Watermarking can be combined with steganography to hide this data from
a casual viewer.
Snowdrop is intended to bring (relatively) invisible and
modification-proof watermarking to a new realm of "source material" -
written word and computer source codes. The information is not being
embedded in the least significant portions of some binary output, as it would
be with a traditional low-level steganography, but into the source itself.
The idea, at least for English, isn't new - there was some serious work done
by Mikhail Atallah from Purdue University. Snowdrop is merely an attempt to
provide a reliable, useful tool to implement those source-level watermarking
/ steganography capabilities. Because of some tricks, such as using specially
crafted MD5 shortcuts, it gives certain additional advantages to its
potential users, such as integrity and privacy of embedded information, or an
ability to demonstrate the origin of a document to the public (see section 2
for more details). Separate logical channels are used to carry highly
redundant watermark to ensure it is extremely difficult to remove this
information by accident, simple reformatting, etc.
I am under the impression that both the computer community in general, and
security researchers in particular, would benefit from having such a tool
for many reasons. There are two main scenarios where watermarking
capabilities provided by Snowdrop are particularly useful. One is protecting
limited distribution work, such as advisories, exploits, licensed or
closed source code, confidential research, internal corporate memos and
other information that could eventually leak to the public. In such cases,
embedding an unique watermark in every copy of the document would enable
you to track down the leak - at the same time, only you would be able
to decode or modify this information. This knowledge can be later
demonstrated and documented.
Second scenario is enforcing copyright. In case of plagiarism or copyright
violation, it can be demonstrated that other person used a text or source
code originating from you. This procedure does not prove who authored the
document, merely demonstrating that party A published portions of a document
received from party B, as opposed to publishing original work.
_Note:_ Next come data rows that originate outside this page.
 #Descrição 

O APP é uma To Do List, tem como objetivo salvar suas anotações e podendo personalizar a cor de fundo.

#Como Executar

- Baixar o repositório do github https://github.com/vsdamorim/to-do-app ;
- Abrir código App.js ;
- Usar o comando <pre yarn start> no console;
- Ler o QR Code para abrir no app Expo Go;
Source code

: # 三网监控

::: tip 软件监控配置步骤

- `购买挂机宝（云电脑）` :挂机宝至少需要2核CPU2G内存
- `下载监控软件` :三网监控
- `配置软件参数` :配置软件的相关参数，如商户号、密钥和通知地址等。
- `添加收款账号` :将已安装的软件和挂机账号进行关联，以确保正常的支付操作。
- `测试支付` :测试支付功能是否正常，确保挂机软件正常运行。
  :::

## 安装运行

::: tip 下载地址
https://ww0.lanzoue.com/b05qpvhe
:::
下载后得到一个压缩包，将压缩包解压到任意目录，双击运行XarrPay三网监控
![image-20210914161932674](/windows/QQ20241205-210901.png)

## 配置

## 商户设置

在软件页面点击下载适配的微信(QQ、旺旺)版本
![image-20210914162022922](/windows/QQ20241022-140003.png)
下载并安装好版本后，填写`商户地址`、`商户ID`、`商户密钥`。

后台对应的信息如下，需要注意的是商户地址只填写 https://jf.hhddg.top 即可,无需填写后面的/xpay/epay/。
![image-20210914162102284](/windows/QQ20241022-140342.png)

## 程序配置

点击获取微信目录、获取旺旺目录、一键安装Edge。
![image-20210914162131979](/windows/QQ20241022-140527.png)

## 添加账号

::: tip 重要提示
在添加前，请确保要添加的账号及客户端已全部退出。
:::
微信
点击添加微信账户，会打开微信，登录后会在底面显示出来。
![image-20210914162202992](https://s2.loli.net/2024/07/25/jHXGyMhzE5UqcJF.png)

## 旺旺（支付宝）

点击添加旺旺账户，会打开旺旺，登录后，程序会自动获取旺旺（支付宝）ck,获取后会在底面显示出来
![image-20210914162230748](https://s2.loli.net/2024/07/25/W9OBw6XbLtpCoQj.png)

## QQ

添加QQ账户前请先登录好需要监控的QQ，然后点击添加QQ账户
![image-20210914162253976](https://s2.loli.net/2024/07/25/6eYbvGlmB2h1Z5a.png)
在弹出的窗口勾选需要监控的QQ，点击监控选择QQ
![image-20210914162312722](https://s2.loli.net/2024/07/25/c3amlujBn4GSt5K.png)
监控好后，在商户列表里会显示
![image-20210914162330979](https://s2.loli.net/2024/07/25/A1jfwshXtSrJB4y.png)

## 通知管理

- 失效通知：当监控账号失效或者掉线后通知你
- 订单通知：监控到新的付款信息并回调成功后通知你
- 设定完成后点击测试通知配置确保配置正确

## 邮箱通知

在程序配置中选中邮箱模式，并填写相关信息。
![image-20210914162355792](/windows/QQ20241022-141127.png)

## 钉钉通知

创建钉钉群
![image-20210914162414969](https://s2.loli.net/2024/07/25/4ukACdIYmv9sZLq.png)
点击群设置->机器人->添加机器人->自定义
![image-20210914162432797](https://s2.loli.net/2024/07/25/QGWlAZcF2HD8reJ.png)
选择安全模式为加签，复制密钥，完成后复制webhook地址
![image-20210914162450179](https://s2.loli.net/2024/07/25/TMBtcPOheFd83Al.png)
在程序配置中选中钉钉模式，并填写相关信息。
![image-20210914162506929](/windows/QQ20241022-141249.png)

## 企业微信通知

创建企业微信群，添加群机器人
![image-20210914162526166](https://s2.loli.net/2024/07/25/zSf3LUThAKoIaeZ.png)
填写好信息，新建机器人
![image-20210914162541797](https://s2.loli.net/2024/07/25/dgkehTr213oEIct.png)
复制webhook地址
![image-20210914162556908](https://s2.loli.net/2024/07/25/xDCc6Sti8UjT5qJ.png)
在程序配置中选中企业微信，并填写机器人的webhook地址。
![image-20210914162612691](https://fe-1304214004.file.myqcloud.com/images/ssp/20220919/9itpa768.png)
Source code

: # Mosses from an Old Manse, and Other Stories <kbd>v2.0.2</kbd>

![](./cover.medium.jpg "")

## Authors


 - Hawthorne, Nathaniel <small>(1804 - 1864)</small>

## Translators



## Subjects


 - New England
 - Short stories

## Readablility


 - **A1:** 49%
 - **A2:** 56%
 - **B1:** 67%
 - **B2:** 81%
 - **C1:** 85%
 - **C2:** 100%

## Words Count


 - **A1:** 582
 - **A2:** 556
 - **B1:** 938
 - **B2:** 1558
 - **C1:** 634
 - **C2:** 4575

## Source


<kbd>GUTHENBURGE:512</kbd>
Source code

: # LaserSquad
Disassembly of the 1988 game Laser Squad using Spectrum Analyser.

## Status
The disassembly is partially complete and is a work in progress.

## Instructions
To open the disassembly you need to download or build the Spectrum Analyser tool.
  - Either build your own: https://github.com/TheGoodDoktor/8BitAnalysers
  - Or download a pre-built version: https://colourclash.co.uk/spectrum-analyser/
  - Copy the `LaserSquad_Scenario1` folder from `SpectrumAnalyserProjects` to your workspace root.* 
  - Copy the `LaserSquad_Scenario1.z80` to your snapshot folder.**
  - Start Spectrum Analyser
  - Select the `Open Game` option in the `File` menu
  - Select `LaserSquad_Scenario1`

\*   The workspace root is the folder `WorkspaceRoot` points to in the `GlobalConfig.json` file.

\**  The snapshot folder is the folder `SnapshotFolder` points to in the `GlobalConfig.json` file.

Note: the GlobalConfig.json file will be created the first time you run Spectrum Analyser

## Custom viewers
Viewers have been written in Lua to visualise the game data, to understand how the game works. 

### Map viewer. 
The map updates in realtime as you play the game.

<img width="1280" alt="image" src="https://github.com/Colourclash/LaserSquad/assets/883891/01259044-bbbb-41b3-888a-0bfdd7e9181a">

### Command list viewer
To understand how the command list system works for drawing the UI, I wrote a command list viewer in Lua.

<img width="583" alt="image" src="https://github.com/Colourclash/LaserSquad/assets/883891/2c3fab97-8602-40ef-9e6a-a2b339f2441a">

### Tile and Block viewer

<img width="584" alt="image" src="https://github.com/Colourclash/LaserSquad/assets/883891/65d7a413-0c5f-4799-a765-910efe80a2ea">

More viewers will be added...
Once again,
the information can be recovered only by you, and cannot be altered in a
meaningful way by third parties.
While it is perfectly possible to intentionally remove a watermark from
a document, the idea of using steganography makes it much more difficult
to realize you are actually dealing with a watermarked document. In other
words, unless you run every document routinely thru a "watermark remover"
utility, there is very little chance you'd be aware of the watermark and
thus attempt to remove it. At the same time, as moentioned above, i t is
difficult to remove the watermark by accident or simple modifications.
Snowdrop, in its current version, supports three operating modes:
draft quality English language document, fine quality English language
document, and C source code. It is relatively simple to implement
new language modules (see section 6), and I encourage you to do so,
both for programming and spoken languages.
[2] What should I know about this approach?
-------------------------------------------
More detailed information about how documents are being modified is
provided in next two sections. First, I'd like to focus on some
basic mechanisms implemented in the language-independent kernel.
Embedded in the document are MD5 shortcuts of a specific 64-bit one-time
magic value and the name of a recipient. This makes it practically
impossible to guess who the recipient was, or to modify this information
and mislead you. You can, however, verify MD5 watermark embedded in a
file - you will need the original file without a watermark, and a
database of magic values and recipient names. Having this information,
you can demonstrate to others what MD5 value was actually embedded in
the file (this cannot be determined without seeing the original), and
how this MD5 value was created (by disclosing recipient's name and
one-time magic). By doing that, you do not compromise the security of
other signatures, because magic values are different for each copy.
The advantages of using Snowdrop:
- "Source-level" watermarks ensure medium-independent protection.
You can store information into many files that otherwise couldn't be
controlled at all.
- Watermarks are relatively short and redundant, so even 5-10 lines
of text can be sufficient to recover the watermark, and even severe
modifications in medium-sized document will not affect the ability
to recover the watermark.
- Several separate channels are used to carry the information. This
means that simple reformatting, edits, spell-checking or any other
operation alone will most likely not destroy the watermark.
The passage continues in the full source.